From the records below, copy out exactly the lines from the one containing "科学与智能，正以一种前所未有的方式，进入共演阶段。" to the one containing "涉及巨大的组合空间与能量计算。", both included. Add nothing else.

Dataset items
********

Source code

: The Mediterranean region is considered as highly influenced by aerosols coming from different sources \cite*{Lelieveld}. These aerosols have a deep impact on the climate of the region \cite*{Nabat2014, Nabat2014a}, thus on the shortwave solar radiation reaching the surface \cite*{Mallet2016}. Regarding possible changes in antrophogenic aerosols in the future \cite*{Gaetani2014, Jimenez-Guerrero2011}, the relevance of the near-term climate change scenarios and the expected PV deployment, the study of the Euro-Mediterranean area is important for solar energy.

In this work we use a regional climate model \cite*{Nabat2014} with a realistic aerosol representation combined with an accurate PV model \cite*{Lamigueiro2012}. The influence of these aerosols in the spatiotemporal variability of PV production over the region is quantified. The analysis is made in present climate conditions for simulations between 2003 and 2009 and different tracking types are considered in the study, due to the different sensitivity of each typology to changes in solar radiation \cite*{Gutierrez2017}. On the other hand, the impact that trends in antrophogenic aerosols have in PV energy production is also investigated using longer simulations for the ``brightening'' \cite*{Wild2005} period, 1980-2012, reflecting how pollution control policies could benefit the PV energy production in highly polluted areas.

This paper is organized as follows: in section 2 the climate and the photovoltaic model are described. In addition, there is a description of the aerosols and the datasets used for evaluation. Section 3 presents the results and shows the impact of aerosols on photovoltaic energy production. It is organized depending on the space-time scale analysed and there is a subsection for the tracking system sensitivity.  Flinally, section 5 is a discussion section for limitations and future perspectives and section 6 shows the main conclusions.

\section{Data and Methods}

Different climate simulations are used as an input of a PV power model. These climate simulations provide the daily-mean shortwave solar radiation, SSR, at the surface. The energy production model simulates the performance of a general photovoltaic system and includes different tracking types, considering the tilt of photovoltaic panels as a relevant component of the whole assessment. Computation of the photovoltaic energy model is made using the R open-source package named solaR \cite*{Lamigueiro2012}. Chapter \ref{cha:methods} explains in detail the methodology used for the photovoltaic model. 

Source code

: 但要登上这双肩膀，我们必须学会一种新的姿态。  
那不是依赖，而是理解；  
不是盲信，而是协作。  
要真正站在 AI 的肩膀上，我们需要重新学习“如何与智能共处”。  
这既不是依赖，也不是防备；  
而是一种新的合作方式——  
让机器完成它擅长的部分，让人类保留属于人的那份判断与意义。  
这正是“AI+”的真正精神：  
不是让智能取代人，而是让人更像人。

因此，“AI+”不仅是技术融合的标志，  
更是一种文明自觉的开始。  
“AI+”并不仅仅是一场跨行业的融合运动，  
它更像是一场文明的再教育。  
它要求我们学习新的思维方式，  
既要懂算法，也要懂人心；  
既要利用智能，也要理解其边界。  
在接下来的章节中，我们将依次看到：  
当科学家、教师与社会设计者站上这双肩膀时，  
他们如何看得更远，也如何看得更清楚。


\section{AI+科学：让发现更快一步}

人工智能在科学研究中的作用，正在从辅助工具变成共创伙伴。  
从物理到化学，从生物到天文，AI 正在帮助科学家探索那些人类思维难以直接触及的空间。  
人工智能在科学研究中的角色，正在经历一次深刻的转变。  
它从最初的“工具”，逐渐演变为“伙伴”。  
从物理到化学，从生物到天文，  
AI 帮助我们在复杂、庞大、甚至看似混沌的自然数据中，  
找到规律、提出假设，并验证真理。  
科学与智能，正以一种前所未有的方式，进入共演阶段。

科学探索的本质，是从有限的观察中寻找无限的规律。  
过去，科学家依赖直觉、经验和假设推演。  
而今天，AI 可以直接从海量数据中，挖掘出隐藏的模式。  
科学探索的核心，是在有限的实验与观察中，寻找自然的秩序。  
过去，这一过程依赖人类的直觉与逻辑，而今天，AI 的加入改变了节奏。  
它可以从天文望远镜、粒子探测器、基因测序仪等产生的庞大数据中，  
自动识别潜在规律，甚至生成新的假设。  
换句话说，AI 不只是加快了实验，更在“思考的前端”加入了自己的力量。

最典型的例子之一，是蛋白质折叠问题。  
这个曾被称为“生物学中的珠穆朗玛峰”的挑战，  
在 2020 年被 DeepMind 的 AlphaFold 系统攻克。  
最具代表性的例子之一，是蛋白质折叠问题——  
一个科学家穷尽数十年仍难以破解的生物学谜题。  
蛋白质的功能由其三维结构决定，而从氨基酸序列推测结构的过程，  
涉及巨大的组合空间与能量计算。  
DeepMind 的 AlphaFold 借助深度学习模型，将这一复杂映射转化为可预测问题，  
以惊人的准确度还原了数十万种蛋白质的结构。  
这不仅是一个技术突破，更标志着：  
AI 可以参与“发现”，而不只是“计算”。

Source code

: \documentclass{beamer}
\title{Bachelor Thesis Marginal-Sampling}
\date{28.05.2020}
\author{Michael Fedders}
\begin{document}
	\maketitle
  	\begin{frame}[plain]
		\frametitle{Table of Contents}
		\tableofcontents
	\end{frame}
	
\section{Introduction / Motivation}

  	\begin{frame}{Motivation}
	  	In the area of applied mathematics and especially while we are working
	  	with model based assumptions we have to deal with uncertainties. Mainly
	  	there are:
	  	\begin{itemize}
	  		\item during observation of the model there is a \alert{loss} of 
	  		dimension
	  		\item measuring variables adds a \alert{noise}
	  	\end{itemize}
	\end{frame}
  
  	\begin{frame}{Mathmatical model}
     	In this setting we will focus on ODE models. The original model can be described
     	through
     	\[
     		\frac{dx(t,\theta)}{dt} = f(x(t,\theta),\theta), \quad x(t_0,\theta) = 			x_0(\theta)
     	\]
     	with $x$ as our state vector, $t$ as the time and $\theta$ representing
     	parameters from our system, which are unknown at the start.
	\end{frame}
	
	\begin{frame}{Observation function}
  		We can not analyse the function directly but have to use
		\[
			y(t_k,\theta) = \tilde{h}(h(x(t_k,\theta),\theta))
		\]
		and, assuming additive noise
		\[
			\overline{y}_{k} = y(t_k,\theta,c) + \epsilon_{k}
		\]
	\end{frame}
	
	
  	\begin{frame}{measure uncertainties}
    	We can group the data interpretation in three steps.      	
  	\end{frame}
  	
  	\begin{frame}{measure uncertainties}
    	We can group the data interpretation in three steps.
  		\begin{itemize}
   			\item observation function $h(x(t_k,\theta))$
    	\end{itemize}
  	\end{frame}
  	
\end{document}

********

* _Response to this exercise_
科学与智能，正以一种前所未有的方式，进入共演阶段。

科学探索的本质，是从有限的观察中寻找无限的规律。  
过去，科学家依赖直觉、经验和假设推演。  
而今天，AI 可以直接从海量数据中，挖掘出隐藏的模式。  
科学探索的核心，是在有限的实验与观察中，寻找自然的秩序。  
过去，这一过程依赖人类的直觉与逻辑，而今天，AI 的加入改变了节奏。  
它可以从天文望远镜、粒子探测器、基因测序仪等产生的庞大数据中，  
自动识别潜在规律，甚至生成新的假设。  
换句话说，AI 不只是加快了实验，更在“思考的前端”加入了自己的力量。

最典型的例子之一，是蛋白质折叠问题。  
这个曾被称为“生物学中的珠穆朗玛峰”的挑战，  
在 2020 年被 DeepMind 的 AlphaFold 系统攻克。  
最具代表性的例子之一，是蛋白质折叠问题——  
一个科学家穷尽数十年仍难以破解的生物学谜题。  
蛋白质的功能由其三维结构决定，而从氨基酸序列推测结构的过程，  
涉及巨大的组合空间与能量计算。  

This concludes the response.